Clear dispersions of oil in water or water in oil are called microemulsions. The disperse phase globules are very small, ranging in diameter from 100A° to 600A°. These emulsions appear as transparent solutions and are more acceptable physically as compared to conventional emulsions.
These are anhydrous products that when added to excess water form emulsions spontaneously without requiring too much agitation. These systems are known as self-emulsifying drug delivery systems (SEDDS) and can be formulated by the use of a combination of hydrophilic and lipophilic surfactants.
Complex emulsions (multiple emulsions)
1. W/O/W emulsions: An oil droplet enclosing a water globule may be dispersed in water to give W/O/W emulsions; see Fig. 6.2(a).
2. O/W/O emulsions: A water droplet enclosing an oil globule may be dispersed in oil to give O/W/O emulsions; see Fig. 6.2(b).
Advantages and Disadvantages of emulsions as Dosage forms
The following are the advantages of using emulsions as dosage forms:
1. Unpalatable oils can be administered in a palatable form.
2. The aqueous phase is easily flavored.
3. The taste of oils can be masked.
4. Absorption is faster when compared to solid dosage forms.
5. It is possible to include two incompatible ingredients, one in each phase of the emulsion.
6. Emulsions of the O/W type are administered orally for the following purposes:
(a) Disguise the taste or oiliness of medicinal oils such as liquid paraffin and cod liver oil. The aqueous continuous phase, which will be pleasantly flavored, isolates the unpleasant disperse phase from the tongue and, if the patient wishes, allows the residue of the dose to be rinsed easily from the mouth with water.
(b) To improve the absorption of oils
(c) Sometimes O/W emulsions of nutritive oils and fats are administered intravenously to patients who are unable to ingest food in the normal way.
7. Semisolid emulsions are O/W (vanishing creams) or W/O (cold creams). O/W emulsions are preferred over W/O emulsions. They can be easily rubbed into the skin and can be easily removed by washing
The following are the disadvantages of using emulsions as dosage forms:
1. Calculation of primary emulsion formulae and technical expertise are needed for the manufacture of stable emulsions.
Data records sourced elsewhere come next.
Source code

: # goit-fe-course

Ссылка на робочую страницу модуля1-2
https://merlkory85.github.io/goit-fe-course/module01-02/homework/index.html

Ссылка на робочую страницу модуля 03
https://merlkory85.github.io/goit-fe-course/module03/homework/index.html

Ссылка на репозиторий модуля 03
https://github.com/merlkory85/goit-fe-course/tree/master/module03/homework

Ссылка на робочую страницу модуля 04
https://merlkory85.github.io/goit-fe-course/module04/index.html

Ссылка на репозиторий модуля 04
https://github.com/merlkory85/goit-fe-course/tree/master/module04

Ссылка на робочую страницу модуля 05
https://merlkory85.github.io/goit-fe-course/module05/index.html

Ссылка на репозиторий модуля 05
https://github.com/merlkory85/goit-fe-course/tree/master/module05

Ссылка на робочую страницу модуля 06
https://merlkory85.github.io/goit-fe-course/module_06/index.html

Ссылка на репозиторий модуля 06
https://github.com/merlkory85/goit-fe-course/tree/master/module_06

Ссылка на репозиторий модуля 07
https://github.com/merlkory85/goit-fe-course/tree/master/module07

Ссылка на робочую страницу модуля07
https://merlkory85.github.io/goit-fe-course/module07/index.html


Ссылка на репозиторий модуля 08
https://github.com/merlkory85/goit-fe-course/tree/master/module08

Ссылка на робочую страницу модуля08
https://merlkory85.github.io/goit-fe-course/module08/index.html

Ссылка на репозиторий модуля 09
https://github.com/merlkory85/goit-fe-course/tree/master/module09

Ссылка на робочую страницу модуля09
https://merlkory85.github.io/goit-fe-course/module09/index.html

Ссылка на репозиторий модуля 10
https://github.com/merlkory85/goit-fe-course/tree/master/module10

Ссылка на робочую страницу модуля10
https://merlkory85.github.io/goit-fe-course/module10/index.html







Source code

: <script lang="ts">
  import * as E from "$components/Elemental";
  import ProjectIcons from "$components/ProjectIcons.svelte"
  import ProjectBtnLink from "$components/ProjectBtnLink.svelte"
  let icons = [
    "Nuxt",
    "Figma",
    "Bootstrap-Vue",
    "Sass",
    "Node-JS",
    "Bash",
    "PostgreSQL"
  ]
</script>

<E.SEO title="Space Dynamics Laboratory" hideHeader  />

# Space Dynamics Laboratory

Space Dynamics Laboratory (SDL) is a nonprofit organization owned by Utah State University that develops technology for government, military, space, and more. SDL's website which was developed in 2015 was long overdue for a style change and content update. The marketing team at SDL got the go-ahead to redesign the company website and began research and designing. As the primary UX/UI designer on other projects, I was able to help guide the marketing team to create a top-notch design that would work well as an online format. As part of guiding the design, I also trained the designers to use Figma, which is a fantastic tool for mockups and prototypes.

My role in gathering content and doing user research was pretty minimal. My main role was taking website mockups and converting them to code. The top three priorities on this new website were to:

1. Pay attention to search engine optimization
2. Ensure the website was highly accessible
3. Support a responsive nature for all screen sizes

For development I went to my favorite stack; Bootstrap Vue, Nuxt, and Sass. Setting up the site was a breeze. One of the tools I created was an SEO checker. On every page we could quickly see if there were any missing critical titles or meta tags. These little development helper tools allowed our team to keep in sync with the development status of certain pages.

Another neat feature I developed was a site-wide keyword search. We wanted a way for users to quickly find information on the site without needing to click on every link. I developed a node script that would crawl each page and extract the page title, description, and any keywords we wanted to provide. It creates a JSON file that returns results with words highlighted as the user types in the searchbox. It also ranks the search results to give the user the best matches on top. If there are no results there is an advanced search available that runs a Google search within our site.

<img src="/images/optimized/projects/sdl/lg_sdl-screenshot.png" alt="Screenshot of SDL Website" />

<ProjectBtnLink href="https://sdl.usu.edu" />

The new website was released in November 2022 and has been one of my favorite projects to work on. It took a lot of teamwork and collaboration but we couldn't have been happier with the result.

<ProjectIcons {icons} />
2. A measuring device is needed for administration.
3. Emulsions require shaking before use to ensure uniformity of dose.
4. If the preparation is not shaken well, the accuracy of the dose is likely to be less when compared to solutions.
5. Improper storage conditions can affect the disperse system.
6. Since emulsions are stored in glass or plastic containers, they are bulky, difficult to transport, and prone to container breakages.
7. Microbial contamination of emulsions can lead to cracking.